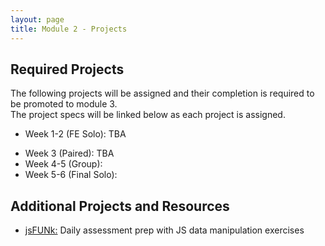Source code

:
 ```yaml
---
layout: page
title: Module 2 - Projects
---
```


## Required Projects

The following projects will be assigned and their completion is required to be promoted to module 3.  
The project specs will be linked below as each project is assigned.

<!-- - Week 1-2 (FE Solo): [Hang In There (FE)](./hang-in-there) -->

- Week 1-2 (FE Solo): TBA
<!-- - Week 3 (Paired): [Hang In There API](./hang-in-there-api/) -->
- Week 3 (Paired): TBA
- Week 4-5 (Group): <!-- []() -->
- Week 5-6 (Final Solo): <!-- []() -->

## Additional Projects and Resources

- [jsFUNk:](./js_funk) Daily assessment prep with JS data manipulation exercises
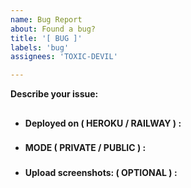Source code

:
 ```yaml
---
name: Bug Report
about: Found a bug?
title: '[ BUG ]'
labels: 'bug'
assignees: 'TOXIC-DEVIL'

---
```


**Describe your issue:**


##

- **Deployed on ( HEROKU / RAILWAY ) :** 
###
- **MODE ( PRIVATE / PUBLIC ) :** 
###
- **Upload screenshots: ( OPTIONAL ) :**

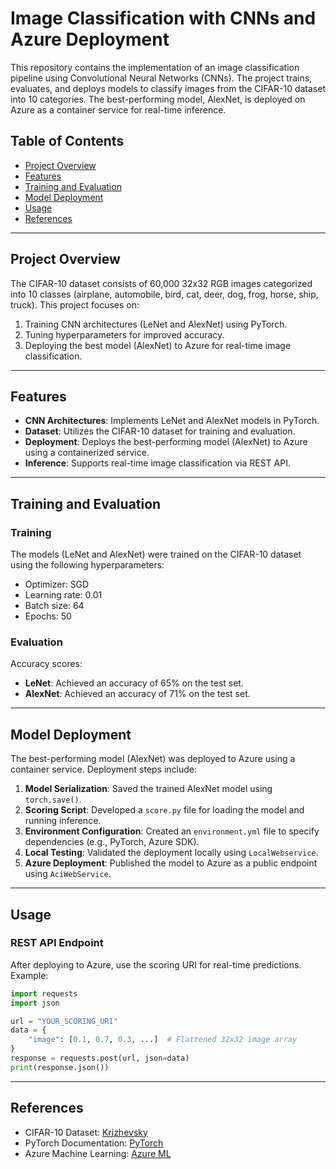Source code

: 
# Image Classification with CNNs and Azure Deployment

This repository contains the implementation of an image classification pipeline using Convolutional Neural Networks (CNNs). The project trains, evaluates, and deploys models to classify images from the CIFAR-10 dataset into 10 categories. The best-performing model, AlexNet, is deployed on Azure as a container service for real-time inference.

## Table of Contents

- [Project Overview](#project-overview)
- [Features](#features)
- [Training and Evaluation](#training-and-evaluation)
- [Model Deployment](#model-deployment)
- [Usage](#usage)
- [References](#references)

---

## Project Overview

The CIFAR-10 dataset consists of 60,000 32x32 RGB images categorized into 10 classes (airplane, automobile, bird, cat, deer, dog, frog, horse, ship, truck). This project focuses on:

1. Training CNN architectures (LeNet and AlexNet) using PyTorch.
2. Tuning hyperparameters for improved accuracy.
3. Deploying the best model (AlexNet) to Azure for real-time image classification.

---

## Features

- **CNN Architectures**: Implements LeNet and AlexNet models in PyTorch.
- **Dataset**: Utilizes the CIFAR-10 dataset for training and evaluation.
- **Deployment**: Deploys the best-performing model (AlexNet) to Azure using a containerized service.
- **Inference**: Supports real-time image classification via REST API.

---

## Training and Evaluation

### Training

The models (LeNet and AlexNet) were trained on the CIFAR-10 dataset using the following hyperparameters:
- Optimizer: SGD
- Learning rate: 0.01
- Batch size: 64
- Epochs: 50

### Evaluation

Accuracy scores:
- **LeNet**: Achieved an accuracy of 65% on the test set.
- **AlexNet**: Achieved an accuracy of 71% on the test set.

---

## Model Deployment

The best-performing model (AlexNet) was deployed to Azure using a container service. Deployment steps include:

1. **Model Serialization**: Saved the trained AlexNet model using `torch.save()`.
2. **Scoring Script**: Developed a `score.py` file for loading the model and running inference.
3. **Environment Configuration**: Created an `environment.yml` file to specify dependencies (e.g., PyTorch, Azure SDK).
4. **Local Testing**: Validated the deployment locally using `LocalWebservice`.
5. **Azure Deployment**: Published the model to Azure as a public endpoint using `AciWebService`.

---

## Usage


### REST API Endpoint

After deploying to Azure, use the scoring URI for real-time predictions. Example:
```python
import requests
import json

url = "YOUR_SCORING_URI"
data = {
    "image": [0.1, 0.7, 0.3, ...]  # Flattened 32x32 image array
}
response = requests.post(url, json=data)
print(response.json())
```

---

## References

- CIFAR-10 Dataset: [Krizhevsky](https://www.cs.toronto.edu/~kriz/cifar.html)
- PyTorch Documentation: [PyTorch](https://pytorch.org)
- Azure Machine Learning: [Azure ML](https://azure.microsoft.com/en-us/services/machine-learning/)
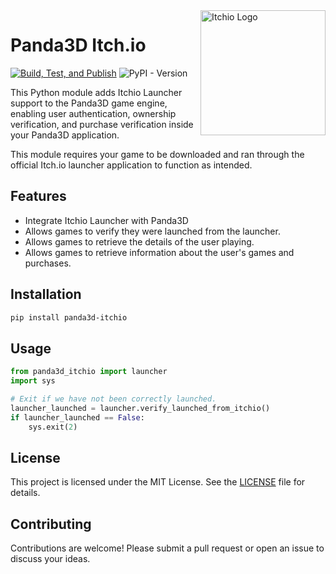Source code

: <img src = "https://static.itch.io/images/itchio-textless-white.svg" alt="Itchio Logo" align="right" width="200"/>

# Panda3D Itch.io

[![Build, Test, and Publish](https://github.com/thetestgame/panda3d-itchio/actions/workflows/main.yml/badge.svg)](https://github.com/thetestgame/panda3d-itchio/actions/workflows/main.yml)
![PyPI - Version](https://img.shields.io/pypi/v/panda3d-itchio)

This Python module adds Itchio Launcher support to the Panda3D game engine, enabling user authentication,
ownership verification, and purchase verification inside your Panda3D application.

This module requires your game to be downloaded and ran through the official Itch.io launcher application
to function as intended.

## Features

- Integrate Itchio Launcher with Panda3D
- Allows games to verify they were launched from the launcher.
- Allows games to retrieve the details of the user playing.
- Allows games to retrieve information about the user's games and purchases.

## Installation

```bash
pip install panda3d-itchio
```

## Usage

```python
from panda3d_itchio import launcher
import sys

# Exit if we have not been correctly launched.
launcher_launched = launcher.verify_launched_from_itchio()
if launcher_launched == False:
    sys.exit(2)
```

## License

This project is licensed under the MIT License. See the [LICENSE](LICENSE) file for details.

## Contributing

Contributions are welcome! Please submit a pull request or open an issue to discuss your ideas.

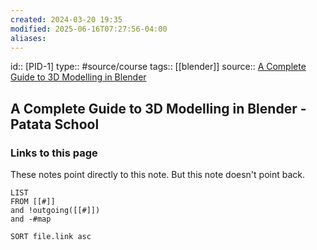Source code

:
 ```yaml
---
created: 2024-03-20 19:35
modified: 2025-06-16T07:27:56-04:00
aliases: 
---
```

id:: [PID-1]
type:: #source/course
tags::  [[blender]]
source:: [A Complete Guide to 3D Modelling in Blender](https://courses.patataschool.com/a-complete-guide-to-3d-modelling-in-blender)

## A Complete Guide to 3D Modelling in Blender - Patata School

### Links to this page
These notes point directly to this note. But this note doesn't point back.
```dataview
LIST
FROM [[#]]
and !outgoing([[#]])
and -#map

SORT file.link asc
```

** Instructions for the task **
Your task is to repeat exactly the lines from the beginning of the data to the line that contains "- Week 4-5 (Group): <!-- []() -->", both ends included, leaving out pictures.

** Answer to the exercise **
Source code

:
 ```yaml
---
layout: page
title: Module 2 - Projects
---
```


## Required Projects

The following projects will be assigned and their completion is required to be promoted to module 3.  
The project specs will be linked below as each project is assigned.

<!-- - Week 1-2 (FE Solo): [Hang In There (FE)](./hang-in-there) -->

- Week 1-2 (FE Solo): TBA
<!-- - Week 3 (Paired): [Hang In There API](./hang-in-there-api/) -->
- Week 3 (Paired): TBA
- Week 4-5 (Group): <!-- []() -->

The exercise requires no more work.